I'm kind of embarrassed about how I went off but I'm not in that kind of shape  like I was 5 years ago.  There's a reason I'm coming back and asking for a trainer.  I know I can't do it all on my own.  I want the support and not some random asshole screaming about me being fat.  Oh yeah, that was Tuesday and I still can't get in and out of a chair comfortably (or the toilet but I'd rather not divulge that much info LOL).  Hopefully some long and easy stretching will help.  

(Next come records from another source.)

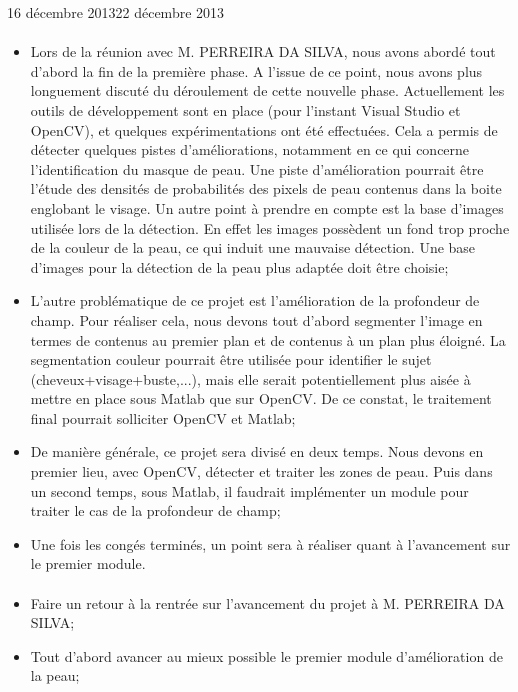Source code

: \documentclass[11pt, french]{report-rd-info}
\begin{document}
\begin{fichesuivi}{16 décembre 2013}{22 décembre 2013}
\paragraph{}
	\begin{echange}
		\begin{itemize}
			\item Lors de la réunion avec M. PERREIRA DA SILVA, nous avons abordé tout d'abord la fin de la première phase. A l'issue de ce point, nous avons plus longuement discuté du déroulement de cette nouvelle phase. Actuellement les outils de développement sont en place (pour l'instant Visual Studio et OpenCV), et quelques expérimentations ont été effectuées. Cela a permis de détecter quelques pistes d'améliorations, notamment en ce qui concerne l'identification du masque de peau. Une piste d'amélioration pourrait être l'étude des densités de probabilités des pixels de peau contenus dans la boite englobant le visage. Un autre point à prendre en compte est la base d'images utilisée lors de la détection. En effet les images possèdent un fond trop proche de la couleur de la peau, ce qui induit une mauvaise détection. Une base d'images pour la détection de la peau plus adaptée doit être choisie;
			\item L'autre problématique de ce projet est l'amélioration de la profondeur de champ. Pour réaliser cela, nous devons tout d'abord segmenter l'image en termes de contenus au premier plan et de contenus à un plan plus éloigné. La segmentation couleur pourrait être utilisée pour identifier le sujet (cheveux+visage+buste,...), mais elle serait potentiellement plus aisée à mettre en place sous Matlab que sur OpenCV. De ce constat, le traitement final pourrait solliciter OpenCV et Matlab;
			\item De manière générale, ce projet sera divisé en deux temps. Nous devons en premier lieu, avec OpenCV, détecter et traiter les zones de peau. Puis dans un second temps, sous Matlab, il faudrait implémenter un module pour traiter le cas de la profondeur de champ;
			\item Une fois les congés terminés, un point sera à réaliser quant à l'avancement sur le premier module. 
		\end{itemize}
	\end{echange}

\paragraph*{}
	\begin{planification}
		\begin{itemize}
			\item Faire un retour à la rentrée sur l'avancement du projet à M. PERREIRA DA SILVA;
			\item Tout d'abord avancer au mieux possible le premier module d'amélioration de la peau;
		\end{itemize}
	\end{planification}
\end{fichesuivi}
\end{document}
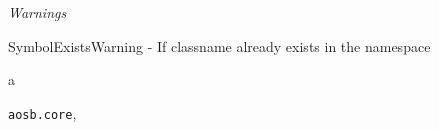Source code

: \documentclass[letterpaper,10pt,english]{sphinxmanual}
\begin{document}
\begin{fulllineitems}
\begin{DUlineblock}{0em}
\item[] \emph{Warnings}
\item[]
\begin{DUlineblock}{\DUlineblockindent}
\item[] SymbolExistsWarning - If classname already exists in the namespace
\end{DUlineblock}
\end{DUlineblock}

\end{fulllineitems}



\renewcommand{\indexname}{Python Module Index}
\begin{theindex}
\def\bigletter#1{{\Large\sffamily#1}\nopagebreak\vspace{1mm}}
\bigletter{a}
\item {\texttt{aosb.core}}, \pageref{modules/index:module-aosb.core}
\end{theindex}

\renewcommand{\indexname}{Index}
\printindex
\end{document}

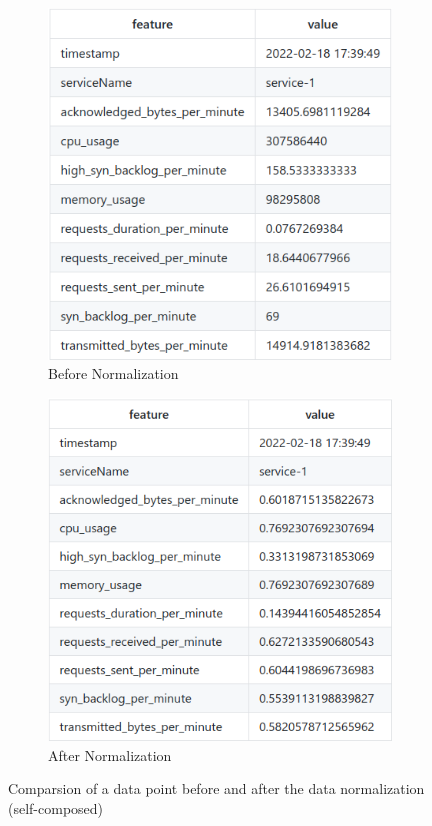 \begin{figure}[H]
    \centering
    \begin{subfigure}[b]{0.48\textwidth}
        \centering
        \includegraphics[width=\textwidth]{assets/implementation/before-normalization.png}
        \caption{Before Normalization}
        \label{fig:before-normalization}
    \end{subfigure}
    \hfill
    \begin{subfigure}[b]{0.49\textwidth}
        \centering
        \includegraphics[width=\textwidth]{assets/implementation/after-normalization.png}
        \caption{After Normalization}
        \label{fig:after-normalization}
    \end{subfigure}
    \hfill
       \caption{Comparsion of a data point before and after the data normalization (self-composed)}
\end{figure}

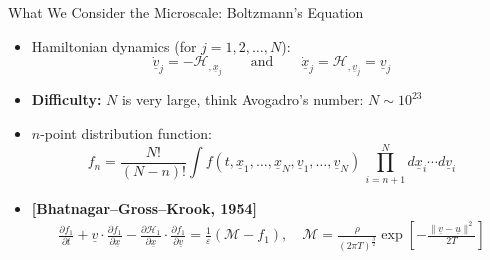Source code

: \documentclass[final,hyperref={pdfpagelabels=false}]{beamer}
\newcommand{\bunderline}[1]{\underline{#1}}
\renewcommand{\vec}[1]{{\bunderline{#1}}}
\begin{document}
\begin{frame}[t]
\begin{columns}[t]
\begin{column}{.31\textwidth}
\begin{block}{What We Consider the Microscale: Boltzmann's Equation}
\begin{itemize}

\item Hamiltonian dynamics (for $j=1,2,\ldots,N$):
\[
	\dot{\vec{v}}_j = - {\mathcal H}_{,\vec{x}_j} \qquad \text{and} \qquad
	\dot{\vec{x}}_j =  {\mathcal H}_{,\vec{v}_j}
	= \vec{v}_j
\]


\item {\bf Difficulty:} $N$ is very large, think Avogadro's number: 
$N \sim 10^{23}$

\item $n$-point distribution function:
\[
f_n = 
\frac{N!}{(N-n)!}
\int f\left(t,\vec{x}_1,\ldots,\vec{x}_N,\vec{v}_1,\ldots,\vec{v}_N \right) \,
	\prod_{i=n+1}^N d\vec{x}_i \cdots d\vec{v}_i
\]


\item  {\bf [Bhatnagar--Gross--Krook, 1954]}
\begin{gather*}
\frac{\partial f_1}{\partial t} +
	\vec{v} \cdot \frac{\partial f_1}{\partial \vec{x}}
	- \frac{\partial {\mathcal H}_1}{\partial \vec{x}}
	 \cdot \frac{\partial f_1}{\partial \vec{v}} =
	 \frac{1}{\varepsilon} \left( {\mathcal M} - f_1 \right), \quad
	 {\mathcal M} = \frac{\rho}{\left(2 \pi T \right)^{\frac{3}{2}}}
	\exp\left[- \frac{ \| \vec{v} - \vec{u} \|^2}{2T} \right]
\end{gather*}

\end{itemize}

\end{block}

\end{column} %


\end{columns}
\end{frame}
\end{document}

I was so excited and just gung-ho about working with a trainer and doing the couch to 5k plan from Cool Running :: running run training marathon runners jogging jogger joggers runner run fitness exercise diet weight loss nut... (I've done that in the past and it's wonderful.  Anyone that wants to start running, I highly recommend it!)  Maybe I'll just walk on the treadmill or something.  I don't want to be sidelined in my first week... that's too disappointing.  

Thank you ladies for letting me vent.  I'm about to see Ben and do my PROPER assessment!  And next Halloween, I'll be Molotov Cocktease or Dr.Girlfriend if I can't find the proper latex suit and heart shaped eyepatch.

Oh yeah, later on I'll be doing a proper journal and look forward to suggestions and support from you lovelies!


----------